How can you run those if the container is in a crash loop?

evanreichard commented 8 months ago

@Nepoxx hacky, not sure if theres a better way, but I edit the StatefulSet container definition with:

command: ["sleep"]
args: ["infinity"]

Then do my changes, then remove the edit.

PixelJonas commented 6 months ago

Ufff .... there are so many things to unpack here.

First of all, @all who are currently contributing to this thread: THANK YOU VERY MUCH 🙏

I finally found some time to upgrade my cluster apps and I knew that upgrading immich will be "a thing" which is why I did not do it for a while. Your comments and solutions were tremendous in helping me.

Honestly, I don't like the inclusion of the database for immich in this chart. The Sub-Charts of Bitnami have no way of upgrading between major versions, so we inherited the breaking changes that will come with it. with #61 we'd start building our own database image which would lead to us making sure this is updated and maintained and again - still breaking changes between major versions.

I did a LOT of manual steps to get the database for immich working, which included finding the correct pgvector image to use 🙈

The pgvecto.rs extension version is 0.2.0 instead of 0.1.11.
Please run 'DROP EXTENSION IF EXISTS vectors' and switch to 0.1.11, such as with the docker image 'tensorchord/pgvecto-rs:pg16-v0.1.11'.

This seems like there is an endorsement for an image to use as a database from the main project and I'd like us to use the same and/or have a collaborative effort to create an image on the main account of this project (rather than adding an Image to this Helm-Chart).

I'd also like us to condense the "manual migration" from the bitnami chart to this new version in a CHANGELOG and introduce it as a breaking change to this chart.

What are your thoughts about that? @bo0tzz you have any input?

bo0tzz commented 6 months ago

Sorry about the breaking change and the silence afterwards folks! Unfortunately the way we have the helm chart releases set up right now means there is very little testing, and also no easy way to communicate (breaking) changes. On top of that, I got lazy and did too little manual testing when making this breaking release.

Like Jonas mentions, I'm also not a fan of including the database in this chart. On the other hand, I can see the argument for being able to deploy Immich easily without needing to set up several (postgres, redis) external dependencies manually.
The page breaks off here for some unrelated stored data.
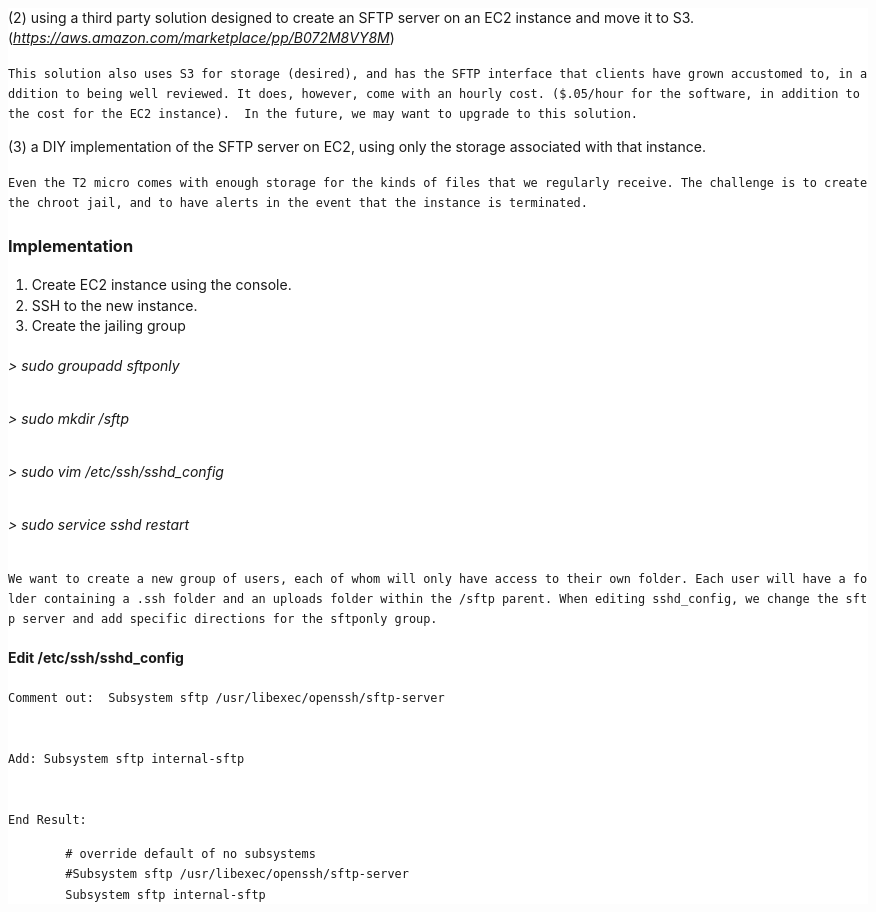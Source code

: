 (2) using a third party solution designed to create an SFTP server on an EC2 instance and move it to S3. (_https://aws.amazon.com/marketplace/pp/B072M8VY8M_)


    This solution also uses S3 for storage (desired), and has the SFTP interface that clients have grown accustomed to, in addition to being well reviewed. It does, however, come with an hourly cost. ($.05/hour for the software, in addition to the cost for the EC2 instance).  In the future, we may want to upgrade to this solution.

(3) a DIY implementation of the SFTP server on EC2, using only the storage associated with that instance.


    Even the T2 micro comes with enough storage for the kinds of files that we regularly receive. The challenge is to create the chroot jail, and to have alerts in the event that the instance is terminated.


### Implementation



1. Create EC2 instance using the console.
2. SSH to the new instance.
3. Create the jailing group


###### > sudo groupadd sftponly


###### > sudo mkdir /sftp


###### > sudo vim /etc/ssh/sshd_config


###### > sudo service sshd restart


    We want to create a new group of users, each of whom will only have access to their own folder. Each user will have a folder containing a .ssh folder and an uploads folder within the /sftp parent. When editing sshd_config, we change the sftp server and add specific directions for the sftponly group.


#### Edit /etc/ssh/sshd_config


    Comment out:  Subsystem sftp /usr/libexec/openssh/sftp-server


    Add: Subsystem sftp internal-sftp


    End Result:


```
        # override default of no subsystems
        #Subsystem sftp /usr/libexec/openssh/sftp-server
        Subsystem sftp internal-sftp
```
I'm not sure what the best way forward is, but if possible I would like to avoid needing to maintain a(nother) database image. The upstream pgvecto.rs image is perfectly good other than not playing nice with the bitnami postgres chart (for which I blame bitnami). Since we're running on kubernetes, there's also the option of database operators with for example https://github.com/tensorchord/cloudnative-pgvecto.rs (for cloudnative-pg) or https://github.com/chkpwd/cdpgvecto.rs (for crunchydata PGO).
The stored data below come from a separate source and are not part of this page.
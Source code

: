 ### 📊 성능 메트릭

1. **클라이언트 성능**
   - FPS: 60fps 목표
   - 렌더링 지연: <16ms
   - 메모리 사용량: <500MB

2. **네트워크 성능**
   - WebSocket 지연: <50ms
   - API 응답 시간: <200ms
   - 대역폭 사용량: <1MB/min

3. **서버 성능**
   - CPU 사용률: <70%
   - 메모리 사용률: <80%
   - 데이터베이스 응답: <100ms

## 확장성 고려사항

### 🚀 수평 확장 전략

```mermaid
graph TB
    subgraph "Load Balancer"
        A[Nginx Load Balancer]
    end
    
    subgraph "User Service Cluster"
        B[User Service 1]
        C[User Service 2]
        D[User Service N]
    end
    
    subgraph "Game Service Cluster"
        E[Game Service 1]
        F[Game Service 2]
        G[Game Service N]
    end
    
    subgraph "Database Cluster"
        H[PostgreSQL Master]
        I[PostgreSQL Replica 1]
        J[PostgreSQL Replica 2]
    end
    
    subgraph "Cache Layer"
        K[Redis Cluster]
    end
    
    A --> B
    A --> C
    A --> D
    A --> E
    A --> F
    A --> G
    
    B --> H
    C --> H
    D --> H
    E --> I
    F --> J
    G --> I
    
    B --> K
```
Finally, the release process of this chart needs to be improved as currently it just releases on every merge to main. Ideally releases should happen through Github Releases instead, and include proper changelogs and such. Any help with that would be very welcome.

martimors commented 5 months ago

Doesn't the chart help configure postgresql with the geodata-plugin etc.? I think for that reason it's convenient to include it, although I would personally not mind running my own bitnami-postgres alongside immich.